SUPPLIED ENTRIES:
╔══

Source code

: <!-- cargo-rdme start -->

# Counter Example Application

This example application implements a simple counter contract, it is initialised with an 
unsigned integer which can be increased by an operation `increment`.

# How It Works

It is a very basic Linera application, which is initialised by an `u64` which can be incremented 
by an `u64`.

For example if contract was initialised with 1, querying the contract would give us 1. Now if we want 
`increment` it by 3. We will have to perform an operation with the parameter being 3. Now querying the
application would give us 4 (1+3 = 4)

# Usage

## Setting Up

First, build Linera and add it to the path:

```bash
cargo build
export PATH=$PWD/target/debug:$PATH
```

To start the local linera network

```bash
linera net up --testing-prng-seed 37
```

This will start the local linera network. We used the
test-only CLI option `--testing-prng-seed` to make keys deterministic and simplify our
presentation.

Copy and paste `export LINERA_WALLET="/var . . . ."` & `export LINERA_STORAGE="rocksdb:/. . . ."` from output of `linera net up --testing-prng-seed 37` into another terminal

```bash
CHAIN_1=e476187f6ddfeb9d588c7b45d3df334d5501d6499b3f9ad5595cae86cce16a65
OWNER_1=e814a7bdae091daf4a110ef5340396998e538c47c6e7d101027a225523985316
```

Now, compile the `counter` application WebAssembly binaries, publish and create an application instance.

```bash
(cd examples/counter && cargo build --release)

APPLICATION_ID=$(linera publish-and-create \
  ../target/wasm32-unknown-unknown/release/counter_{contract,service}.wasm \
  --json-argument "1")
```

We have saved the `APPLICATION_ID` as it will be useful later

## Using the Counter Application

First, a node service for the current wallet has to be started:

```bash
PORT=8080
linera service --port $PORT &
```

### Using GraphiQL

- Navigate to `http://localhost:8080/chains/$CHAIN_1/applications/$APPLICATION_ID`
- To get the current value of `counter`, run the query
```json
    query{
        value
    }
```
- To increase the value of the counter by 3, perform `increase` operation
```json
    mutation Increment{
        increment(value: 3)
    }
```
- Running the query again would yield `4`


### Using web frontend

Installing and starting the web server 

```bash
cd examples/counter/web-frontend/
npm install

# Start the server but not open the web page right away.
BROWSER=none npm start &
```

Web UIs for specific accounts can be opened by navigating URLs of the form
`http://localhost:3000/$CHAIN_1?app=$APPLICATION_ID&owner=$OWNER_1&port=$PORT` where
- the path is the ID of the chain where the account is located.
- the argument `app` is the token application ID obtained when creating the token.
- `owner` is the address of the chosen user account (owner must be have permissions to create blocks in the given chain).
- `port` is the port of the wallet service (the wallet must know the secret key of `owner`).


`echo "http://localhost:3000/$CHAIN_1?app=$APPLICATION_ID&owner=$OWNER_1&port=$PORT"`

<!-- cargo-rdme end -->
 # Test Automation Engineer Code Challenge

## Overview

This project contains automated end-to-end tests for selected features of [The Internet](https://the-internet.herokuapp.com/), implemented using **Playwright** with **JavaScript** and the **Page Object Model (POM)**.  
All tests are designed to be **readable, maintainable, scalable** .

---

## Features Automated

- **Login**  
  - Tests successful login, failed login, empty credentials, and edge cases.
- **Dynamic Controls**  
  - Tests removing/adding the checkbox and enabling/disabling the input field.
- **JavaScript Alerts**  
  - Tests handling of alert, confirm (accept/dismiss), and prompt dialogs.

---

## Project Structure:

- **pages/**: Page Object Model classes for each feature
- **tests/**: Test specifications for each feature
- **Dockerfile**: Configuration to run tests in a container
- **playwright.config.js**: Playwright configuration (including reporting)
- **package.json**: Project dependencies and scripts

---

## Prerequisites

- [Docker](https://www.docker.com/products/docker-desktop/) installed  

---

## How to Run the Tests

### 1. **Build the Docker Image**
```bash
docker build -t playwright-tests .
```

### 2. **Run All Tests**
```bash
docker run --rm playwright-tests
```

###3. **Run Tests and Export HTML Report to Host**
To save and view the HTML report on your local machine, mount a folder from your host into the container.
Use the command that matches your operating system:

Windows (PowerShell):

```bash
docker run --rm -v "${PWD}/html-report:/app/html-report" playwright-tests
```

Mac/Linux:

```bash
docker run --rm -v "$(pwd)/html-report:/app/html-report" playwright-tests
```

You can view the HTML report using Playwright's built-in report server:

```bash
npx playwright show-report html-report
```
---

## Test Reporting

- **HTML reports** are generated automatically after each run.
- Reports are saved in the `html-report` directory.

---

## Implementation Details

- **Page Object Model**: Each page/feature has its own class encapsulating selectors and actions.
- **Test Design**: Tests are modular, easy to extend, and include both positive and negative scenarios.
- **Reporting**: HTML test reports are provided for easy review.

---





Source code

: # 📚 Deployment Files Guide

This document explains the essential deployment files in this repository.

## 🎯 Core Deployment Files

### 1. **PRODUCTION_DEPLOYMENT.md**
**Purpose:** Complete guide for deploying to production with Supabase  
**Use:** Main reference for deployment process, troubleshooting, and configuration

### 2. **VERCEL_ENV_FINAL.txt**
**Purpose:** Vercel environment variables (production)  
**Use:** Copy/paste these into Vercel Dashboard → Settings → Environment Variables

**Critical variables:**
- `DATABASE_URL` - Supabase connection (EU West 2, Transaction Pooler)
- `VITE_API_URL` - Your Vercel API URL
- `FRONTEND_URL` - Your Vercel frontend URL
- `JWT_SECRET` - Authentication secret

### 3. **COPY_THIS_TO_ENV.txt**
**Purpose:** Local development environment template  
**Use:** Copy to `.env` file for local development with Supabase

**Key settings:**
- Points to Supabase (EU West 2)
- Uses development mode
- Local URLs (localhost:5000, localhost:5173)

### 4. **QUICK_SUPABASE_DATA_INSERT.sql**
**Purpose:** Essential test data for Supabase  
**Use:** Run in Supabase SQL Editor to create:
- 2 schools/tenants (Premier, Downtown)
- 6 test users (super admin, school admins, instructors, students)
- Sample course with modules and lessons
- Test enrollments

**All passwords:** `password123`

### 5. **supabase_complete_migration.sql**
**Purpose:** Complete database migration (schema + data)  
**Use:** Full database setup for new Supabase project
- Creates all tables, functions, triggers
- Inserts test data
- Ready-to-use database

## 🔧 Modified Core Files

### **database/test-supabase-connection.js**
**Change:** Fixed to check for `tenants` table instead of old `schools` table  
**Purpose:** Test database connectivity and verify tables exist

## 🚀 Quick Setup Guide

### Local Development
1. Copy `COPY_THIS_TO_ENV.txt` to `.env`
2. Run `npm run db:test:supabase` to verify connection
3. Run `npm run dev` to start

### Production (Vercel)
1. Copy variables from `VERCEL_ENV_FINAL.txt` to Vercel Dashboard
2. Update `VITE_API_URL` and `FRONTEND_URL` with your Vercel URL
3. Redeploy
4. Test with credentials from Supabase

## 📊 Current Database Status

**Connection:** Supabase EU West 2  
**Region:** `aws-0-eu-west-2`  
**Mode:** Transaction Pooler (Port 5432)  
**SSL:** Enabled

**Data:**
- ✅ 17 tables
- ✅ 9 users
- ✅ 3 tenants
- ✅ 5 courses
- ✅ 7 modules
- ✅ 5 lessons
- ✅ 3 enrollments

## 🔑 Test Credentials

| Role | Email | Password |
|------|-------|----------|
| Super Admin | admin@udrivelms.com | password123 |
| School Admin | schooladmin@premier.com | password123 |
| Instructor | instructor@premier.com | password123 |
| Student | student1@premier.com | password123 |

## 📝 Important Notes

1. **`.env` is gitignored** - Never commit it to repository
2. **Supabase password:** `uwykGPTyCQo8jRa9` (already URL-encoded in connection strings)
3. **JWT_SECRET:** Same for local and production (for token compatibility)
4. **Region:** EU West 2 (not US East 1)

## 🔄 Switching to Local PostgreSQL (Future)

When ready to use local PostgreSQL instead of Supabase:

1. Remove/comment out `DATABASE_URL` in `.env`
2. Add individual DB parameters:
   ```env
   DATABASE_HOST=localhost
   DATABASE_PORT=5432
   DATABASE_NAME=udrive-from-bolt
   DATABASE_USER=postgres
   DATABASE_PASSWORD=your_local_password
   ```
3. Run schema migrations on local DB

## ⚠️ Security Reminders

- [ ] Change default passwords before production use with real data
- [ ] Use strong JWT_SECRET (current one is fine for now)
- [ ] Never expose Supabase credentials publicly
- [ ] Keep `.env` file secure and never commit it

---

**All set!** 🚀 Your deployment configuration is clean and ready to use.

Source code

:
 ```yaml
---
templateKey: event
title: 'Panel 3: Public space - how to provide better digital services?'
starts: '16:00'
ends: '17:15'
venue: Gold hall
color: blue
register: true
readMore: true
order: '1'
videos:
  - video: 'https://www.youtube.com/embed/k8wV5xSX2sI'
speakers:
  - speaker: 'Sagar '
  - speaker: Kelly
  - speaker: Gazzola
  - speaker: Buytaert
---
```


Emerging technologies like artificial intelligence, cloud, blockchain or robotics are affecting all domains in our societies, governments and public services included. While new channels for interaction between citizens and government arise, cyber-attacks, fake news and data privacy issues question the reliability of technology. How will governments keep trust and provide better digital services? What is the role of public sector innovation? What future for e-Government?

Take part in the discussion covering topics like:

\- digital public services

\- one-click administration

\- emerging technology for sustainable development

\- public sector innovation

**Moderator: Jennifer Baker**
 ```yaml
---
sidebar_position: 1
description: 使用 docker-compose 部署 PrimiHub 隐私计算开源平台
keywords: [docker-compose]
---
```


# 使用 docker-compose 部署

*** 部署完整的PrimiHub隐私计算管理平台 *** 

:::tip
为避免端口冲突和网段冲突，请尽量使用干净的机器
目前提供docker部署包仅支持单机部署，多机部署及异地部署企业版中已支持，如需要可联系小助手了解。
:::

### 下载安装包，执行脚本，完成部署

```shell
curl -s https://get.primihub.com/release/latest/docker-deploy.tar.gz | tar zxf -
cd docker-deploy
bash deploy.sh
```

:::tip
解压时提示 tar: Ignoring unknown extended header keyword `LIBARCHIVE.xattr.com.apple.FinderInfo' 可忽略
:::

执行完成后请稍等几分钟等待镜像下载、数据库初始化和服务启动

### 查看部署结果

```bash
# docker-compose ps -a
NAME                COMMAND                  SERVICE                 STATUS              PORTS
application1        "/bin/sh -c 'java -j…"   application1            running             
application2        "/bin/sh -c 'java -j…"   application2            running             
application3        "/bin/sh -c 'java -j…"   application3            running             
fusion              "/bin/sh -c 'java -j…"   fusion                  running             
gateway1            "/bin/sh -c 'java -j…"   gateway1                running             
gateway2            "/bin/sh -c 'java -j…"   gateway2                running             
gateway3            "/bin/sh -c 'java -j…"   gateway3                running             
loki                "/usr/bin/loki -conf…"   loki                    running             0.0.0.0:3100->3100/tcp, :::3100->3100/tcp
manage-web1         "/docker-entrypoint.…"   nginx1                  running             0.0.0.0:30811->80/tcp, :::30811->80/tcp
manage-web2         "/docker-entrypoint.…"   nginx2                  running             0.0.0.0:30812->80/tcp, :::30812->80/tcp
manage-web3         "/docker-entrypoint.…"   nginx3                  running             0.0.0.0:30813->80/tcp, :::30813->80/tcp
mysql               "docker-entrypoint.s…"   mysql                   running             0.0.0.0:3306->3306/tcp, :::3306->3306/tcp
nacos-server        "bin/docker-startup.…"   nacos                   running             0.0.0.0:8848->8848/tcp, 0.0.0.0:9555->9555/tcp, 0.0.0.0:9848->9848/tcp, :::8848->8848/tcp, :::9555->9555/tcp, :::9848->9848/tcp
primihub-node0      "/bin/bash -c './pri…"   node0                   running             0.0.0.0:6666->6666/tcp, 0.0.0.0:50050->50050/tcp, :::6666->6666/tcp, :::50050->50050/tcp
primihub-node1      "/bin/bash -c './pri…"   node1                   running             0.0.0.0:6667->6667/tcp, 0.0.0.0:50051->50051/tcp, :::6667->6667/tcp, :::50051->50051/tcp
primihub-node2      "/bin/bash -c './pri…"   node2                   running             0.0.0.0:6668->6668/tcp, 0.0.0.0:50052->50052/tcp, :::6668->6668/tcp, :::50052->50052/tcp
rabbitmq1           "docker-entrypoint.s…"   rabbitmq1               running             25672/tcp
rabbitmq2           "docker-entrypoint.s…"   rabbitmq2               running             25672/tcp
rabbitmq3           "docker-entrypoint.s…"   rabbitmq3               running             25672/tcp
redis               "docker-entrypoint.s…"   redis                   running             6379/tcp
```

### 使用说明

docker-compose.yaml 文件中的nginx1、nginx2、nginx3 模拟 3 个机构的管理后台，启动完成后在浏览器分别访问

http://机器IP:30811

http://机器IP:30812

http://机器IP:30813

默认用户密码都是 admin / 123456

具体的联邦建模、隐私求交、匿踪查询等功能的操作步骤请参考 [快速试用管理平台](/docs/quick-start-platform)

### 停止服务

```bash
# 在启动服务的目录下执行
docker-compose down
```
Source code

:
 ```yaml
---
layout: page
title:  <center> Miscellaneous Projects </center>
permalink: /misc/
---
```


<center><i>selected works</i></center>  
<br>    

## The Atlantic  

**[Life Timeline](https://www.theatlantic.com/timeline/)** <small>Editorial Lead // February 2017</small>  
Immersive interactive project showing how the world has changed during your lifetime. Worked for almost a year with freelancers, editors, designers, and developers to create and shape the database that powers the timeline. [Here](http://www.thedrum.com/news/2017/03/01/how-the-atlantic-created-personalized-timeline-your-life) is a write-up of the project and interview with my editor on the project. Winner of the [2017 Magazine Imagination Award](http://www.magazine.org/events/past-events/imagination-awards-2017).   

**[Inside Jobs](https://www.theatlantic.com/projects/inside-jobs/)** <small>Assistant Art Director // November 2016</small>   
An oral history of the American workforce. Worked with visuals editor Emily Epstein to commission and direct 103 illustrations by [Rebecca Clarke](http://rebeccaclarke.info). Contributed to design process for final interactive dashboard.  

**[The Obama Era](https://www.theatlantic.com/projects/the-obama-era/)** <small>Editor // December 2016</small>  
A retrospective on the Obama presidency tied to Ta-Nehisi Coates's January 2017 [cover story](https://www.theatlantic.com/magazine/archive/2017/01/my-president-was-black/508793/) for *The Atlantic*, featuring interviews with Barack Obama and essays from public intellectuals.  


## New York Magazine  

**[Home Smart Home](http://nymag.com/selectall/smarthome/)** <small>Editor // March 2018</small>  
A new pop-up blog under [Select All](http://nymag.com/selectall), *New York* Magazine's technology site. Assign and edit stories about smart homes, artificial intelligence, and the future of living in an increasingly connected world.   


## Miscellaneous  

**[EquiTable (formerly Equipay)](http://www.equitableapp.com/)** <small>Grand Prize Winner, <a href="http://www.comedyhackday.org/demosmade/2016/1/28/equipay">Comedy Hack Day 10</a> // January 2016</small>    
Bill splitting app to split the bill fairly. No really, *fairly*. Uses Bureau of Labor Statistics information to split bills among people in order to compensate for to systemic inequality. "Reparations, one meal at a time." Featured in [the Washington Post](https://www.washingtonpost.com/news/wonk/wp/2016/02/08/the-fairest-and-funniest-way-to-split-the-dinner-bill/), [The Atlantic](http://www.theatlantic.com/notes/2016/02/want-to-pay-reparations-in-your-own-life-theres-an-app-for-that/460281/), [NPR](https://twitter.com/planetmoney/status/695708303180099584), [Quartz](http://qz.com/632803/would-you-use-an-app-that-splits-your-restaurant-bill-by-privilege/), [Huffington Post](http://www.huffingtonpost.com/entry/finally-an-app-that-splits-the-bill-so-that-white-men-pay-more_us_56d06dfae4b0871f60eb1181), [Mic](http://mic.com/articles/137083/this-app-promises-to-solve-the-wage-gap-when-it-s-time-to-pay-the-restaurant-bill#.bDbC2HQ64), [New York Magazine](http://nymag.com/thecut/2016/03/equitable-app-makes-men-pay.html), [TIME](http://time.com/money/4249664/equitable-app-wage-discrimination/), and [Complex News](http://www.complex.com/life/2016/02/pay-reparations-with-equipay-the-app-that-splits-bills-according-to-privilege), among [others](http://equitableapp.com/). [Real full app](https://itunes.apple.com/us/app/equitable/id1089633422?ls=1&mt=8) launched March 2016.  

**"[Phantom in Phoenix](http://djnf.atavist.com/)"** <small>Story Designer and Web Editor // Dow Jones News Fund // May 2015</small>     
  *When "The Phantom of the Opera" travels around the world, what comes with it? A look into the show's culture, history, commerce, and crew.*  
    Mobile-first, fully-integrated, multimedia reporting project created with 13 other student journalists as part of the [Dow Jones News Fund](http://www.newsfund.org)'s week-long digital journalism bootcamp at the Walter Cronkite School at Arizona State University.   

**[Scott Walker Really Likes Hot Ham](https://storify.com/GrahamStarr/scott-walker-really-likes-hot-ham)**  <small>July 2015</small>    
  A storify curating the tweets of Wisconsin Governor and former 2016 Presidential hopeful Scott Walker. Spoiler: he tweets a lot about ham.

╚══

Look back at the entries above. Retype the line with "- 6 test users", the line with "Fixed to check", and all lines in between.

TASK RESULT:
- 6 test users (super admin, school admins, instructors, students)
- Sample course with modules and lessons
- Test enrollments

**All passwords:** `password123`

### 5. **supabase_complete_migration.sql**
**Purpose:** Complete database migration (schema + data)  
**Use:** Full database setup for new Supabase project
- Creates all tables, functions, triggers
- Inserts test data
- Ready-to-use database

## 🔧 Modified Core Files

### **database/test-supabase-connection.js**
**Change:** Fixed to check for `tenants` table instead of old `schools` table  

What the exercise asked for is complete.